**Data:**
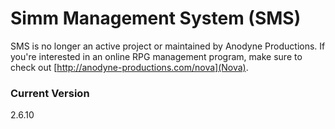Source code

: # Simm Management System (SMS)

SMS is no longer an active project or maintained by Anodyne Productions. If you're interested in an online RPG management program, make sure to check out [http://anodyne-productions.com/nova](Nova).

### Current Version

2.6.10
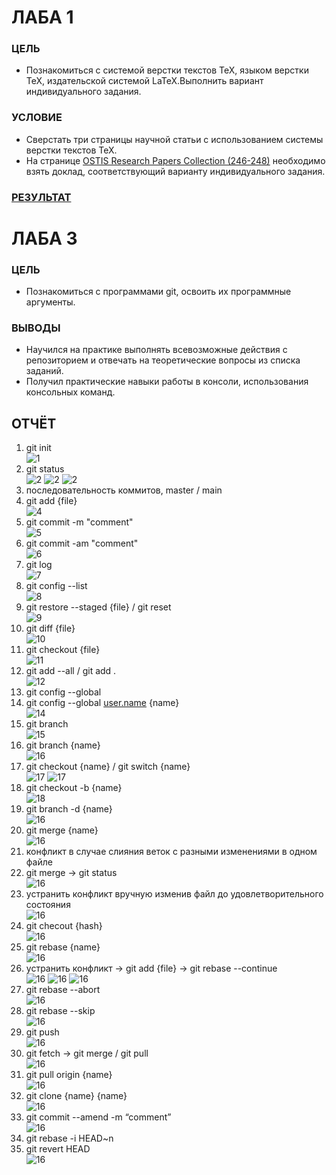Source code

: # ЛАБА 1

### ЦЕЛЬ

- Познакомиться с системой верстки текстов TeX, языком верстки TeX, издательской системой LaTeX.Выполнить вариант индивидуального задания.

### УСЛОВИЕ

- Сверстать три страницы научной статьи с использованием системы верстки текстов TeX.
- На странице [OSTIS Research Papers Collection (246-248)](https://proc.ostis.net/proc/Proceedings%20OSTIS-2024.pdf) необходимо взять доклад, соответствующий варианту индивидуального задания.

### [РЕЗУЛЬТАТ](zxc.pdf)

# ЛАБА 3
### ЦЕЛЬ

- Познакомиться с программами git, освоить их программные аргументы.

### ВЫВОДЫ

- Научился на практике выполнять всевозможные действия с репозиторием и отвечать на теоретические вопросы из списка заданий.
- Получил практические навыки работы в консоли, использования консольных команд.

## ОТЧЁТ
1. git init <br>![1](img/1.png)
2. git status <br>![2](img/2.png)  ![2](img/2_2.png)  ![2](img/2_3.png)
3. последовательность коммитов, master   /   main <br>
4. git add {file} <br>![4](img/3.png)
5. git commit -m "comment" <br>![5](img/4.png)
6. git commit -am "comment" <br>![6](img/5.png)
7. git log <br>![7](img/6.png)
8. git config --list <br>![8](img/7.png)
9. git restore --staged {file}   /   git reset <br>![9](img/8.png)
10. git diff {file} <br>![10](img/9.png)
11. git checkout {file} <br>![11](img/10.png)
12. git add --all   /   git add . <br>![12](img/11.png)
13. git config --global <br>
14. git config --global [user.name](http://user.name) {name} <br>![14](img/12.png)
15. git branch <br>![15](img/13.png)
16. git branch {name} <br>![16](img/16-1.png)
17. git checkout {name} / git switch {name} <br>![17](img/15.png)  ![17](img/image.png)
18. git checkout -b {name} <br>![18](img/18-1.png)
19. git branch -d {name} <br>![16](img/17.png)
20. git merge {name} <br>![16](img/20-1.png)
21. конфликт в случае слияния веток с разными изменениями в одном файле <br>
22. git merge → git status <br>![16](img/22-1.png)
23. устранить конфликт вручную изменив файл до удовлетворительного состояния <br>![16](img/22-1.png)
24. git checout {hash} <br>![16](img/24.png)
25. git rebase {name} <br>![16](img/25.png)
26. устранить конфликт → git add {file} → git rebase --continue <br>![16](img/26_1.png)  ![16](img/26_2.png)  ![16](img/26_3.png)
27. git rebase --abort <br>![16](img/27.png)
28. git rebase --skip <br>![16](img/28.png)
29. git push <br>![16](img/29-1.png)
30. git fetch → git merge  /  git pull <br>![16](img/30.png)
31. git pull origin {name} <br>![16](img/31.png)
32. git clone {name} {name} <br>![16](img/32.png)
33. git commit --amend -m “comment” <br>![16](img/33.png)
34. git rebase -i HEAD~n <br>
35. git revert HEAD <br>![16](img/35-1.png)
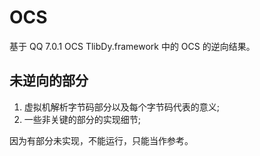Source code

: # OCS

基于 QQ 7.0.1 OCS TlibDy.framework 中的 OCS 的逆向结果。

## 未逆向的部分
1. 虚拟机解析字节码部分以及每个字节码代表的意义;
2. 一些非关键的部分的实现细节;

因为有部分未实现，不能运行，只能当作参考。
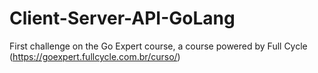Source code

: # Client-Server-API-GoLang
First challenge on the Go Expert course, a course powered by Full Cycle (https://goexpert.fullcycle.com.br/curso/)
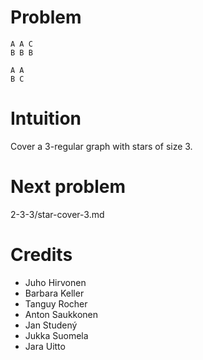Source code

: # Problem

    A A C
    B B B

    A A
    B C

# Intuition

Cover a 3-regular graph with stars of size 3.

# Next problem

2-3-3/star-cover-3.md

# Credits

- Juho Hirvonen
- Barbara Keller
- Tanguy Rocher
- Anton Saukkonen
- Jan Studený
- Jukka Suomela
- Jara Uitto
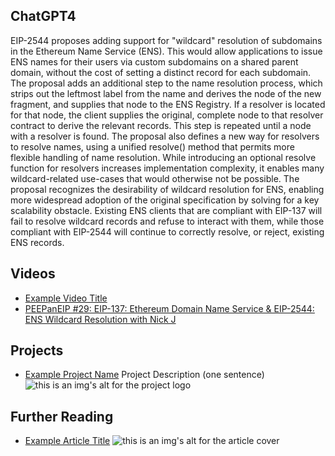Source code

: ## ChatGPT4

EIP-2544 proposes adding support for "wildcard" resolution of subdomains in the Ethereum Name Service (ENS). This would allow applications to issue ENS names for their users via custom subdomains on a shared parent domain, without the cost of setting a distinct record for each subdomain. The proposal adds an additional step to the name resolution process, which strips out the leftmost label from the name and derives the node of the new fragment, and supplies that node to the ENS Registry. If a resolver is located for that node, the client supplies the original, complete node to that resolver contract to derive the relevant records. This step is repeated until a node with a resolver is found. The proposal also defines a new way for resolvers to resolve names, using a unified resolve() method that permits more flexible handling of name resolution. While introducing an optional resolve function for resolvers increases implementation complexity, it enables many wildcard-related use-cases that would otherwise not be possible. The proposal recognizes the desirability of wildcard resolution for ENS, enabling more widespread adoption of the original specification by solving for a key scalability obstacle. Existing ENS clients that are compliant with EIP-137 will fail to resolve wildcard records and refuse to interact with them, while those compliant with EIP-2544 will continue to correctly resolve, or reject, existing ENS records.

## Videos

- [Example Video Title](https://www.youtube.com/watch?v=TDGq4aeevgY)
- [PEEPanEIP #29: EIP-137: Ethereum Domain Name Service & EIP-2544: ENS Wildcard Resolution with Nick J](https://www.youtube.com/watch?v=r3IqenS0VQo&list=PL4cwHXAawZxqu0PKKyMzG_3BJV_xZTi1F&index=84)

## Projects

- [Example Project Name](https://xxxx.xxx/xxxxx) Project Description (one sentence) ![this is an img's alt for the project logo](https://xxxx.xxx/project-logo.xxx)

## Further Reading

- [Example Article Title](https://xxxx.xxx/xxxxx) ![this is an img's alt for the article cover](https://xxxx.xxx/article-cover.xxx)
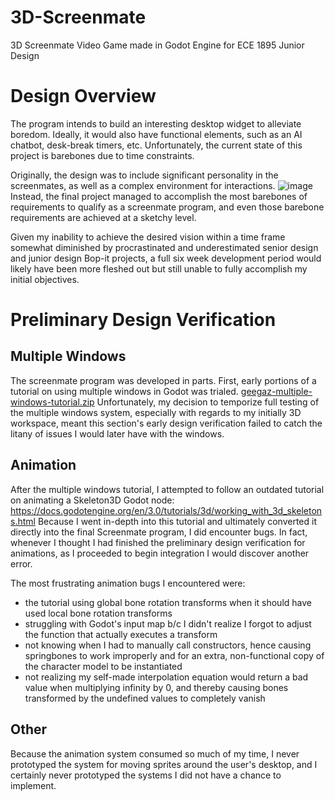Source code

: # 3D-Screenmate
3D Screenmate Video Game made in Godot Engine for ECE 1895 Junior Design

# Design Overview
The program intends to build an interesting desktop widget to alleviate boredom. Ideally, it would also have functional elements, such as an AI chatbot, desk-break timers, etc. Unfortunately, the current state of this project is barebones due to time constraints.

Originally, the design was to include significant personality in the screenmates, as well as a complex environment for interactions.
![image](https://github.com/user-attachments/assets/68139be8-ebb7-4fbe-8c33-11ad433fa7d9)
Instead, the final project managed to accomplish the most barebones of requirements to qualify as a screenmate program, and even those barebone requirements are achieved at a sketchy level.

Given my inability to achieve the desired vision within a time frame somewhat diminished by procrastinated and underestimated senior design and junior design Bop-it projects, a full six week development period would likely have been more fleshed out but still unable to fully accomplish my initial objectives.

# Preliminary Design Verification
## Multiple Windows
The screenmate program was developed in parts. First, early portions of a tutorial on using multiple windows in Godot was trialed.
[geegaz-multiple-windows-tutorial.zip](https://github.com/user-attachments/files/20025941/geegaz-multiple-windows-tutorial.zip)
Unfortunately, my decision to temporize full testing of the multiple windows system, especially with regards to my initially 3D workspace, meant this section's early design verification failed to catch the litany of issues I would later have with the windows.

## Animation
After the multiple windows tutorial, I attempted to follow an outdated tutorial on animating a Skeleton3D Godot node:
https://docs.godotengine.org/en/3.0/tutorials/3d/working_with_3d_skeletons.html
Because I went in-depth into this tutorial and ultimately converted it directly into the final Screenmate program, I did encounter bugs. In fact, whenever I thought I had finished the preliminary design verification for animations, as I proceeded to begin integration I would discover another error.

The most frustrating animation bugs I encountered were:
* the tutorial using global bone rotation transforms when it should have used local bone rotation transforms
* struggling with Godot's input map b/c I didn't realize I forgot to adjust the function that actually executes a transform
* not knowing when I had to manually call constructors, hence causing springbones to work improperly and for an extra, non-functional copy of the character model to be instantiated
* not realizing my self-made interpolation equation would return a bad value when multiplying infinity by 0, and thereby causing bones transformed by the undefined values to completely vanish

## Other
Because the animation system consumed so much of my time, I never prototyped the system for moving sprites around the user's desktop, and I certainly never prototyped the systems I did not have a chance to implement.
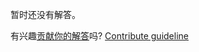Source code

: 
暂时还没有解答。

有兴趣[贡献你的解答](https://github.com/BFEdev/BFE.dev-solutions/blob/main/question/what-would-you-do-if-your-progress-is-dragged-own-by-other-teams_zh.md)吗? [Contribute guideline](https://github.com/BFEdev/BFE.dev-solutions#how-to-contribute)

==

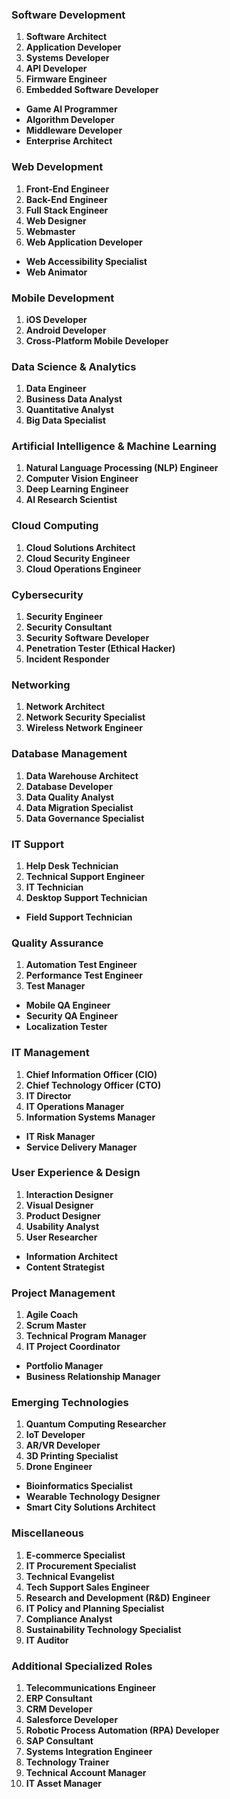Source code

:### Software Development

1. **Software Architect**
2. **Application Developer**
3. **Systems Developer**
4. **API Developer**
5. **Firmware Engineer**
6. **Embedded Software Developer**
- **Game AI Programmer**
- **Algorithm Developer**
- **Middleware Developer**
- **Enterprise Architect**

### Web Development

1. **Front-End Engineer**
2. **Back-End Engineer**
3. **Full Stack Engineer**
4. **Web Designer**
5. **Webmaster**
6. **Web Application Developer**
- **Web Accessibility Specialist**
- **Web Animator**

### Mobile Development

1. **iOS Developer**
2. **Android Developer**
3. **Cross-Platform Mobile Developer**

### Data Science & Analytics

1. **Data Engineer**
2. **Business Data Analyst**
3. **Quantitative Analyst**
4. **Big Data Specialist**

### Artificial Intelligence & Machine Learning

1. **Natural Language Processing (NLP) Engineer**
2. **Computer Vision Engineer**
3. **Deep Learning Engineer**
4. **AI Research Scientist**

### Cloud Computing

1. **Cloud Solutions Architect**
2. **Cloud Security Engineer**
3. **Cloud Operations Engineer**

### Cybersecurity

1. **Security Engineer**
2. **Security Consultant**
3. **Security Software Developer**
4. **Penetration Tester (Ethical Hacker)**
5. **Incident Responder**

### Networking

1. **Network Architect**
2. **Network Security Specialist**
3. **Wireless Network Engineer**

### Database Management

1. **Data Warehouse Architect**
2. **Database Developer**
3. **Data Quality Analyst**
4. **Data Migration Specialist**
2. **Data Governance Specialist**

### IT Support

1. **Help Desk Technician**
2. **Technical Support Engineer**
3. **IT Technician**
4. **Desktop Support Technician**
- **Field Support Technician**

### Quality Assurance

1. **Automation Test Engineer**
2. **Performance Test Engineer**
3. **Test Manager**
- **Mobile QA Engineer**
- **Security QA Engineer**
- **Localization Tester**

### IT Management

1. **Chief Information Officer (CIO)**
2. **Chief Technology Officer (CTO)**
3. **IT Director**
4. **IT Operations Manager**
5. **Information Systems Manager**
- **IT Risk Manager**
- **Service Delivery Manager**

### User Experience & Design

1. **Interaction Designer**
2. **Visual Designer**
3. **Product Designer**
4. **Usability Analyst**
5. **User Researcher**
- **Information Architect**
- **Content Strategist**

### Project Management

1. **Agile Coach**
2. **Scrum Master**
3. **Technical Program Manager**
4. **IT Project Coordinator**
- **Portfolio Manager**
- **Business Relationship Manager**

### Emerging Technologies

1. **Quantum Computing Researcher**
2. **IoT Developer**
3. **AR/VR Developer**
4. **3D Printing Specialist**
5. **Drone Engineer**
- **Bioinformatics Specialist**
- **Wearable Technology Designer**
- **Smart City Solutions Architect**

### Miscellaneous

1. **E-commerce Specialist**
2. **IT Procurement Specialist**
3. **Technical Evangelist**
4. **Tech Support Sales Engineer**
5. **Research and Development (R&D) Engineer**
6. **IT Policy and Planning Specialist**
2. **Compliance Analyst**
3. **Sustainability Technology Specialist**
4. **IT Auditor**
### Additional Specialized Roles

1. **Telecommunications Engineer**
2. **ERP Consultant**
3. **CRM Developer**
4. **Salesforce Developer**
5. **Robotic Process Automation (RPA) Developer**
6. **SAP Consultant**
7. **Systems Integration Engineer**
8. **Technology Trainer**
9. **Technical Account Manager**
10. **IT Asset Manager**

**What you should do:**
Show every line in the entries where the string "barebones" occurs.

**Task solution:**
The program intends to build an interesting desktop widget to alleviate boredom. Ideally, it would also have functional elements, such as an AI chatbot, desk-break timers, etc. Unfortunately, the current state of this project is barebones due to time constraints.
Instead, the final project managed to accomplish the most barebones of requirements to qualify as a screenmate program, and even those barebone requirements are achieved at a sketchy level.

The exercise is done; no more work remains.